In this article, we’ll take you through our favourite tips, tricks and best practices for making your Gatsby sites as search engine friendly as possible.

Overview

If you’re already familiar with Gatsby, static site generators and JAMstack, feel free to skip ahead to the next section. If you’re new to these latest trends in web development or to Gatsby in particular, here’s a quick overview to get you up to speed.

What is a static site generator?

A static site generator is a tool that automatically generates HTML web pages from templates and raw data. With a traditional content management system (CMS), the pages are built on the server when the user visits the relevant URL – known as server-side rendering. By contrast, with a static site generator, the pages can be built ahead of time and can therefore be served up much more quickly, usually via a CDN. This makes for much faster load times.

What about JAMstack?

Building on the performance benefits of static sites, JAMstack provides an architecture for delivering dynamic, interactive web experiences while improving scalability, resilience, and performance. JAM stands for JavaScript, APIs and Markup – the key ingredients of a front-end web application using JAMstack.

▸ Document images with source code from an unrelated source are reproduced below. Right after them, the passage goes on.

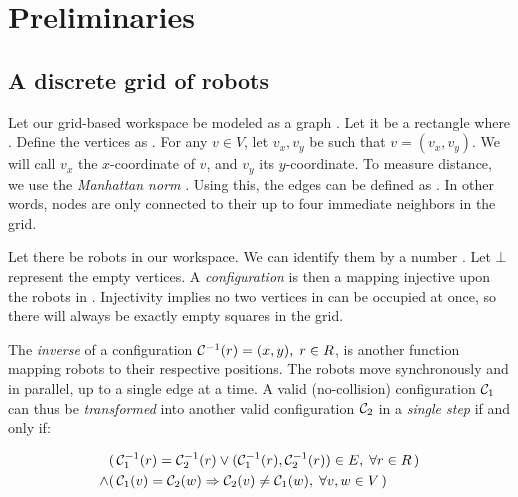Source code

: \section{Preliminaries}

\subsection{A discrete grid of robots}

Let our grid-based workspace be modeled as a graph . 
Let it be a rectangle  where . 
Define the vertices as .
For any \(v \in V\), let \(v_x, v_y\) be such that \(v = (v_x, v_y)\). 
We will call \(v_x\) the \(x\)-coordinate of \(v\), and \(v_y\) its \(y\)-coordinate.
To measure distance, we use the \emph{Manhattan norm} . Using this, the edges can be defined as . In other words, nodes are only connected to their up to four immediate neighbors in the grid.

Let there be   robots in our workspace. 
We can identify them by a number . 
Let \(\bot\) represent the empty vertices.
A \emph{configuration} is then a mapping  injective upon the robots in . 
Injectivity implies no two vertices in  can be occupied at once, so there will always be exactly  empty squares in the grid.

The \emph{inverse} of a configuration \(\mathcal{C}_{}^{-1}(r) = (x, y), \; r \in R\), is another function mapping robots to their respective positions.
The robots move synchronously and in parallel, up to a single edge at a time. 
A valid (no-collision) configuration \(\mathcal{C}_{1}\) can thus be \emph{transformed} into another valid configuration \(\mathcal{C}_{2}\) in a \emph{single step} if and only if:

\begin{align}
	& (\, \mathcal{C}_{1}^{-1}(r) = \mathcal{C}_{2}^{-1}(r) \lor (\mathcal{C}_{1}^{-1}(r), \mathcal{C}_{2}^{-1}(r)) \in E, \; \forall r \in R \,)\label{req:limited_movement}\\
	\land & (\, \mathcal{C}_{1}(v) = \mathcal{C}_{2}(w) \Rightarrow \mathcal{C}_{2}(v) \neq \mathcal{C}_{1}(w), \; \forall v, w \in V \,)\label{req:no_swaps}
\end{align}

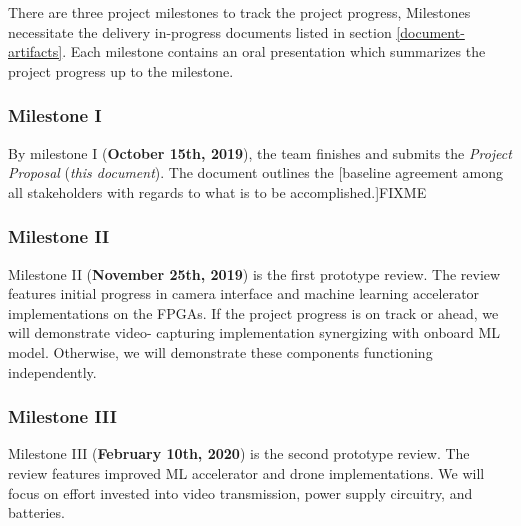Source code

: There are three project milestones to track the project progress,
Milestones necessitate the delivery in-progress documents listed
in section \ref{document-artifacts}. Each milestone contains an oral
presentation which summarizes the project progress up to the milestone.

\subsubsection{Milestone I}
By milestone I (\textbf{October 15th, 2019}), the team finishes and submits
the \textit{Project Proposal} (\textit{this document}). The document outlines
the [baseline agreement among all stakeholders with 
regards to what is to be accomplished.]FIXME

\subsubsection{Milestone II}
Milestone II (\textbf{November 25th, 2019}) is the first prototype review. 
The review features initial progress in camera interface
and machine learning accelerator implementations on the FPGAs.
If the project progress is on track or ahead, we will demonstrate video-
capturing implementation synergizing with onboard ML model. Otherwise, we will
demonstrate these components functioning independently.

\subsubsection{Milestone III}
Milestone III (\textbf{February 10th, 2020}) is the second prototype review.
The review features improved ML accelerator and drone implementations. We will
focus on effort invested into video transmission, power supply circuitry, 
and batteries.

JAMstack sites use static site generators to pre-render static HTML pages (generated from source files such as Markdown) and serve them up quickly. In order to deliver dynamic content, these pre-rendered pages also include JavaScript, which is executed client-side (say, on the user’s phone, tablet or laptop) when the page loads – this could be anything from displaying the user’s login status to showing whether they have “liked” content on the page or authored a comment.

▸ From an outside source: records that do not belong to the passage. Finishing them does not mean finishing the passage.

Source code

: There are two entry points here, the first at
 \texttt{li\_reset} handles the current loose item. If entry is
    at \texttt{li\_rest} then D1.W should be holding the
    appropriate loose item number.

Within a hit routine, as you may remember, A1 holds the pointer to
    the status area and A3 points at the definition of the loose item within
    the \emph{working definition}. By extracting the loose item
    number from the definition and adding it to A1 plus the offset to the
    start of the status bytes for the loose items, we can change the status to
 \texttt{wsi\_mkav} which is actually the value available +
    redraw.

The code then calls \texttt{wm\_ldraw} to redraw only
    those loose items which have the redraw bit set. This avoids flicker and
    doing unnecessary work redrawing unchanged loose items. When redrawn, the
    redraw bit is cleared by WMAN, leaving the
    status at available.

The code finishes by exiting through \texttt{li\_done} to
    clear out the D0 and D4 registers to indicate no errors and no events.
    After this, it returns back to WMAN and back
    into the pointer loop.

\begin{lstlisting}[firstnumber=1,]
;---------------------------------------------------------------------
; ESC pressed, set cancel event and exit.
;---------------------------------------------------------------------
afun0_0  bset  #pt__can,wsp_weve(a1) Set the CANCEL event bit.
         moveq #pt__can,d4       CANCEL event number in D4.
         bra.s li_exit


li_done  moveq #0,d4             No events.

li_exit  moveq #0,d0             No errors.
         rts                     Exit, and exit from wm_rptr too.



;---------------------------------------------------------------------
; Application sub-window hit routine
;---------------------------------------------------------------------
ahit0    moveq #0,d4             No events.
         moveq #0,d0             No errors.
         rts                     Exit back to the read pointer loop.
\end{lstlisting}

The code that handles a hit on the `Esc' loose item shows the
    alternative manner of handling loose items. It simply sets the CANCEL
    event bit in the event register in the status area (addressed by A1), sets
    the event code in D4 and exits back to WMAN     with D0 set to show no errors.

The data required to populate the page – such as the user’s account details or activity history – is accessed via APIs. Using APIs avoids tight coupling to specific server-side functionality and makes it possible to leverage a whole host of third-party APIs for your site’s content.

A vibrant ecosystem of tools and frameworks has evolved to help you build JAMstack websites. These include frontend frameworks, like React.js, which make it easier to build modern, dynamic web apps. These frameworks can be used with a static site generators to generate pre-rendered static HTML pages with client-side interactivity.

Where does Gatsby fit in?

Gatsby itself is an open-source React framework and static site generator that aims to make it easier and more enjoyable for people to build highly performant, robust, and accessible websites. It achieves this by abstracting away some of the low-level building blocks of websites and providing a framework that allows you to start delivering web experiences
ridiculously fast.

Gatsby uses React.js to construct the UI elements of a web page and GraphQL (a type of API query language) to retrieve data from multiple different sources. One of the benefits of Gatsby is that it takes a “content mesh” approach, allowing you to pull in the data to display from multiple different sources, be that a headless CMS such as ContentStack, markdown files, third party APIs, pre-headless platforms like WordPress, or a traditional CMS database.

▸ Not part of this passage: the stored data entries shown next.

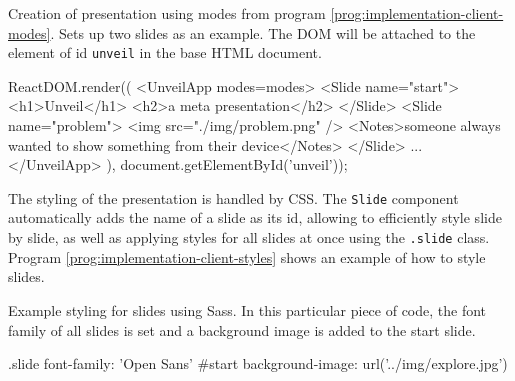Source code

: \begin{program}
\caption{Creation of presentation using modes from program \ref{prog:implementation-client-modes}. Sets up two slides as an example. The DOM will be attached to the element of id \texttt{unveil} in the base HTML document.}
\label{prog:implementation-client-presentation}
\begin{JsCode}
ReactDOM.render((
  <UnveilApp modes={modes}>
    <Slide name="start">
      <h1>Unveil</h1>
      <h2>a meta presentation</h2>
    </Slide>
    <Slide name="problem">
      <img src="./img/problem.png" />
      <Notes>someone always wanted to show something from their device</Notes>
    </Slide>
    ...
  </UnveilApp>
), document.getElementById('unveil'));
\end{JsCode}
\end{program}

The styling of the presentation is handled by CSS. The \texttt{Slide} component automatically adds the name of a slide as its id, allowing to efficiently style slide by slide, as well as applying styles for all slides at once using the \texttt{.slide} class. Program \ref{prog:implementation-client-styles} shows an example of how to style slides.

\begin{program}
\caption{Example styling for slides using Sass. In this particular piece of code, the font family of all slides is set and a background image is added to the start slide.}
\label{prog:implementation-client-styles}
\begin{CssCode}
  .slide
    font-family: 'Open Sans'
  #start
    background-image: url('../img/explore.jpg')
\end{CssCode}
\end{program}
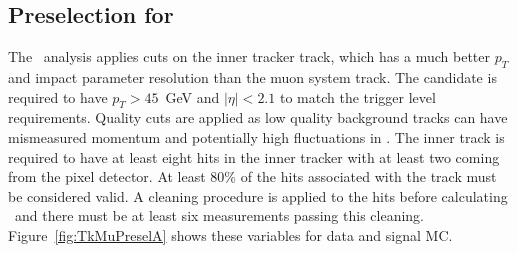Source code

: \subsection{Preselection for \tktof\ \label{sec:tktofpreselection}}

The \tktof\ analysis applies cuts on the inner tracker track, which has a much better $p_T$ and impact parameter resolution than the muon system track.
The candidate is required to have $p_T > 45$~GeV and  $|\eta| < 2.1$ to match the trigger level requirements. 
Quality cuts are applied as low quality background tracks can have mismeasured momentum and potentially high fluctuations in \dedx.
The inner track is required to have at least eight hits in the inner tracker with at least two coming from the pixel detector. At least 80\% of the hits associated with the track
must be considered valid. A cleaning procedure is applied to the hits before calculating \dedx\ and there must be at least six measurements passing this cleaning.
Figure~\ref{fig:TkMuPreselA} shows these variables for data and signal MC.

So, what’s the SEO problem?

Given that one of the benefits of static sites and JAMstack is their performance, you might assume that SEO is all taken care of. Search engines like fast load times, and so do users, making them more likely to visit your site and further improving your rankings. While that’s true, there’s a bit more to it than that.

As we’ve seen, static sites are based on templates, with some content being populated when the pages are built in advance (i.e. pre-rendered), and the rest being determined when a user loads the page and the JavaScript executes.
Search engines use bots to automatically crawl web pages and collect data from them in order to index and rank them. As bots do this work very quickly, it’s highly likely they won’t see any of the dynamic content that is only loaded after the page has been accessed. This means you need to ensure much of your content as possible, is included in the pre-rendered static pages, including your metadata.

Equally, that client-side loaded dynamic content can result in noticeably slower pages for real visitors to your site.

To provide the best experience for your users, you need to leverage all the tricks and best practices available to speed up load times and optimize client-side rendering. Fortunately, Gatsby provides plenty of options.

Prerequisites

Now we’ve covered the background, let’s get into the details of what you can do to ensure your Gatsby sites get the attention they deserve from search engines.

If you want to follow along and don’t already have a Gatsby site, you can set one up in a few minutes (yes, really) by following their tutorial.

Gatsby SEO hygiene basics

When it comes to optimizing your site for search engines, it pays to get the basics right. These points may seem minor, but are easily forgotten and can make the difference of a site being crawled and ranked or not.

Metadata

Metadata are core to SEO and can be the low hanging fruit when looking for gains. Metadata is the information contained in the <head> tag of each page, such as the page title, description, and social media tags, and is used both to rank pages and determine what is shown in the search results page.

We recommend you include the following metadata items on each page:

  • Meta title – The page title is shown on search results pages and should be unique for each page on your site.
  • Meta description – The description is also displayed on the search results page and is important for encouraging users to click the link and visit your site.
  • Twitter cards – Twitter cards are used to provide a rich preview of your site when it’s linked to on Twitter, which in turn helps to drive traffic to your site.
  • Open Graph cards – Like Twitter cards, Open Graph cards are used to provide a rich preview of your site on Facebook.
  • Canonical URL – By providing a canonical URL you can tell search engines which URL is the master copy of a page (e.g. https://example.com vs https://www.example.com) so they know which one to list in search results. Specifying a canonical URL also helps to avoid issues related to duplicate content.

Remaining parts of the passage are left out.